EXERCISE >> The answer is the set of lines that include "snippets", copied from the data below.

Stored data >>
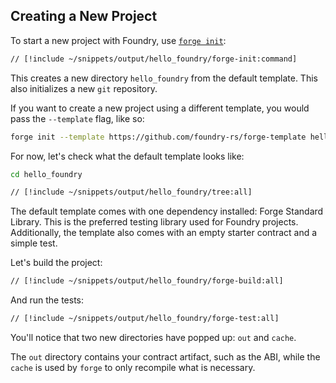 ## Creating a New Project

To start a new project with Foundry, use [`forge init`](/forge/reference/forge-init):

```sh
// [!include ~/snippets/output/hello_foundry/forge-init:command]
```

This creates a new directory `hello_foundry` from the default template. This also initializes a new `git` repository.

If you want to create a new project using a different template, you would pass the `--template` flag, like so:

```sh
forge init --template https://github.com/foundry-rs/forge-template hello_template
```

For now, let's check what the default template looks like:

```sh
cd hello_foundry
```

```sh
// [!include ~/snippets/output/hello_foundry/tree:all]
```

The default template comes with one dependency installed: Forge Standard Library. This is the preferred testing library used for Foundry projects. Additionally, the template also comes with an empty starter contract and a simple test.

Let's build the project:

```sh
// [!include ~/snippets/output/hello_foundry/forge-build:all]
```

And run the tests:

```sh
// [!include ~/snippets/output/hello_foundry/forge-test:all]
```

You'll notice that two new directories have popped up: `out` and `cache`.

The `out` directory contains your contract artifact, such as the ABI, while the `cache` is used by `forge` to only recompile what is necessary.
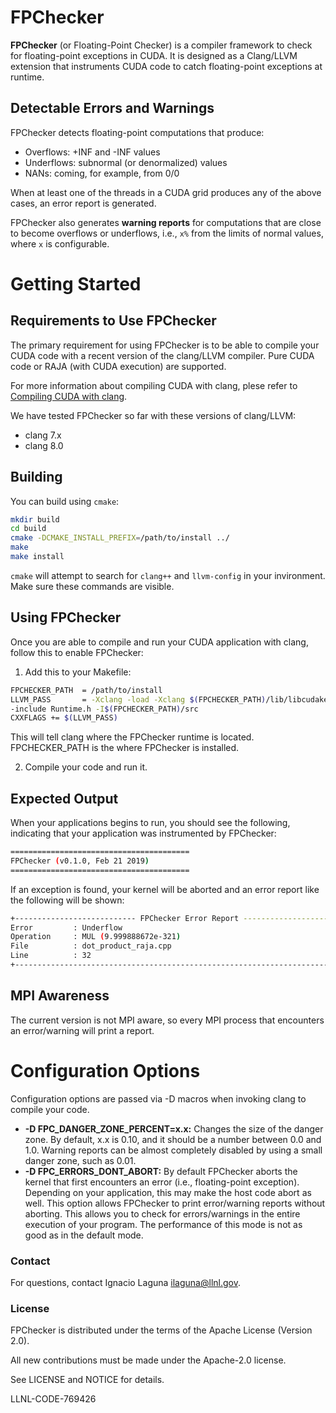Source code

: # FPChecker

**FPChecker** (or Floating-Point Checker) is a compiler framework to check for floating-point exceptions in CUDA. It is designed as a Clang/LLVM extension that instruments CUDA code to catch floating-point exceptions at runtime.

## Detectable Errors and Warnings
FPChecker detects floating-point computations that produce:
- Overflows: +INF and -INF values
- Underflows: subnormal (or denormalized) values
- NANs:  coming, for example, from 0/0

When at least one of the threads in a CUDA grid produces any of the above cases, an error report is generated.

FPChecker also generates **warning reports** for computations that are close to become overflows or underflows, i.e., `x%` from the limits of normal values, where `x` is configurable.

# Getting Started

## Requirements to Use FPChecker
The primary requirement for using FPChecker is to be able to compile your CUDA code with a recent version of the clang/LLVM compiler. Pure CUDA code or RAJA (with CUDA execution) are supported.

For more information about compiling CUDA with clang, plese refer to [Compiling CUDA with clang](https://llvm.org/docs/CompileCudaWithLLVM.html).

We have tested FPChecker so far with these versions of clang/LLVM:
- clang 7.x
- clang 8.0

## Building
You can build using `cmake`:
```sh
mkdir build
cd build
cmake -DCMAKE_INSTALL_PREFIX=/path/to/install ../
make
make install
```
`cmake` will attempt to search for `clang++` and `llvm-config` in your invironment. Make sure these commands are visible.

## Using FPChecker
Once you are able to compile and run your CUDA application with clang, follow this to enable FPChecker:

1. Add this to your Makefile:

```sh
FPCHECKER_PATH  = /path/to/install
LLVM_PASS       = -Xclang -load -Xclang $(FPCHECKER_PATH)/lib/libcudakernels.so \
-include Runtime.h -I$(FPCHECKER_PATH)/src
CXXFLAGS += $(LLVM_PASS)
```

This will tell clang where the FPChecker runtime is located. FPCHECKER_PATH is the where FPChecker is installed.

2. Compile your code and run it.

## Expected Output

When your applications begins to run, you should see the following, indicating that your application was instrumented by FPChecker:

```sh
========================================
FPChecker (v0.1.0, Feb 21 2019)
========================================
```

If an exception is found, your kernel will be aborted and an error report like the following will be shown:
```sh
+--------------------------- FPChecker Error Report ---------------------------+
Error         : Underflow                                                     
Operation     : MUL (9.999888672e-321)                                            
File          : dot_product_raja.cpp                                          
Line          : 32                                                            
+------------------------------------------------------------------------------+
```

## MPI Awareness
The current version is not MPI aware, so every MPI process that encounters an error/warning will print a report.

# Configuration Options
Configuration options are passed via -D macros when invoking clang to compile your code.

- **-D FPC_DANGER_ZONE_PERCENT=x.x:** Changes the size of the danger zone. By default, x.x is 0.10, and it should be a number between 0.0 and 1.0. Warning reports can be almost completely disabled by using a small danger zone, such as 0.01.
- **-D FPC_ERRORS_DONT_ABORT:** By default FPChecker aborts the kernel that first encounters an error (i.e., floating-point exception). Depending on your application, this may make the host code abort as well. This option allows FPChecker to print error/warning reports without aborting. This allows you to check for errors/warnings in the entire execution of your program. The performance of this mode is not as good as in the default mode.

### Contact
For questions, contact Ignacio Laguna <ilaguna@llnl.gov>.

### License

FPChecker is distributed under the terms of the Apache License (Version 2.0).

All new contributions must be made under the Apache-2.0 license.

See LICENSE and NOTICE for details.

LLNL-CODE-769426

SOLUTION >>
// [!include ~/snippets/output/hello_foundry/forge-init:command]
// [!include ~/snippets/output/hello_foundry/tree:all]
// [!include ~/snippets/output/hello_foundry/forge-build:all]
// [!include ~/snippets/output/hello_foundry/forge-test:all]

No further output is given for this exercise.